Все три феи хором ответили:
– Вашу.
– Но кто же остался в дураках? – спросил я еще тише, предчувствуя недоброе.
И Феи Судьбы мрачно ответили мне:
– Старшая – Фея Бед».
Рассказы «В полдень (à la manière de Хемингуэй), «Однажды осенью» и «Из записок парижанина», возможно, связаны с заданиями преподавателей Литинститута.
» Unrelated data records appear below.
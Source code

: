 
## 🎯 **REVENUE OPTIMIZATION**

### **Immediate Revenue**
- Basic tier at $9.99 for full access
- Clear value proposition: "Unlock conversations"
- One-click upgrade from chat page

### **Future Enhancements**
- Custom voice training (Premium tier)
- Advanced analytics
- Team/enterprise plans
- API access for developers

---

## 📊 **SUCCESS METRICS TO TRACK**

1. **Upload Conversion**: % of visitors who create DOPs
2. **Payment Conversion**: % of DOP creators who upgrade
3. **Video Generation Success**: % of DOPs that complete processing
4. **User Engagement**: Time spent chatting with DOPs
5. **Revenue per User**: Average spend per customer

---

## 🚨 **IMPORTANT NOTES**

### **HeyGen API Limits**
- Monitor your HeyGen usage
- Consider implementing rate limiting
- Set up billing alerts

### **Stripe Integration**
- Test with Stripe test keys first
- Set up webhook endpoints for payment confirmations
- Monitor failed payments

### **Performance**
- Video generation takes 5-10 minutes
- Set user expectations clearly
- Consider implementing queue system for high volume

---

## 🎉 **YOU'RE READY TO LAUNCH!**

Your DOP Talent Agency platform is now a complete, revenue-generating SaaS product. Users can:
Анатолий Мошковский, учившийся вместе с Г. Эфроном, вспоминает, что Корнелий Зелинский, критик и литературовед, сыгравший трагическую роль в судьбе последнего сборника стихов, подготовленного Цветаевой, давал студентам задания на стилистическую имитацию. «В первом семестре нам читал что-то вроде курса “Введение в творчество” бывший теоретик конструктивизма Корнелий Люцианович Зелинский – пожилой, носатый, лощеный, одетый с иголочки, при модном галстуке, пришедший к нам на курс с нелестной кличкой, данной ему старшекурсниками: Карьерий Лицемерович Вазелинский. Отставив от стола стул и вытянув ноги в рисунчатых, невиданных в то время носках и в тщательно отглаженных брюках, он самоуверенно, с апломбом и даже как-то театрально, по-актерски, разъяснял нам, как несмышленышам, что писателю необходимо быть эрудированным, собранным, упорно овладевать техникой письма, учиться нетривиально думать. <…> Он давал нам домашние задания. Как-то велел написать шесть-семь страниц в подражание Бальзаку, потом – Чехову. Затем задал описать какой-нибудь парк или сквер»[6].
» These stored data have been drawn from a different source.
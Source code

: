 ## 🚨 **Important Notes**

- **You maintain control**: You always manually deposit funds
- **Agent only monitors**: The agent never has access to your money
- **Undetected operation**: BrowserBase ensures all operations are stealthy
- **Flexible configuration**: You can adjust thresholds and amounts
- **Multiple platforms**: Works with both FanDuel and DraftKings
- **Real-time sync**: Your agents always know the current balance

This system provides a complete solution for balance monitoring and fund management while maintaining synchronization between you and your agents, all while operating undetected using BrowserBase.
Фрагмент рассказа «Однажды осенью», начинающийся с описания парка в Медоне, вполне мог быть сдан в качестве такого задания. Этот же рассказ упоминает Г. Эфрон в письме к Л.А. Озерову в апреле 1944 года из Алабина, где он проходил подготовку перед отправкой на фронт и где, как можно догадаться из писем к родным, жизнь его была почти невыносимой: «Меня очень тронуло, что Вы мне написали; я совсем не избалован письмами; и я помню еще, как Вы мне сказали после прочтения мною “Однажды осенью”: “надо верить”; это было правильно сказано и сразу же обнаружило мне Вашу чуткость» (См. с. 407). И действительно, главный вопрос, который ставится в этом рассказе, предмет диалога его героев, вопрос, который остается открытым, – именно в том, есть ли у жизни хоть какой-то смысл…
Прозаические наброски Г. Эфрона, как и его стихи, неприкрыто автобиографичны. Временами голос повествователя в них очень напоминает фрагменты из его писем. Так в рассказе, озаглавленном «Из записок парижанина» он, сетуя на недостаточность своей дружбы с Полем Лефором, говорит: «Дружба представляется мне истинной лишь тогда, когда каждый из партнеров готов для другого жертвовать очень многим, очень многим поступиться. А ни я, ни Поль не способны на такое самопожертвование. Да и к чему оно? Это не в духе Парижа. Глубина чувств, пожалуй, удел провинции».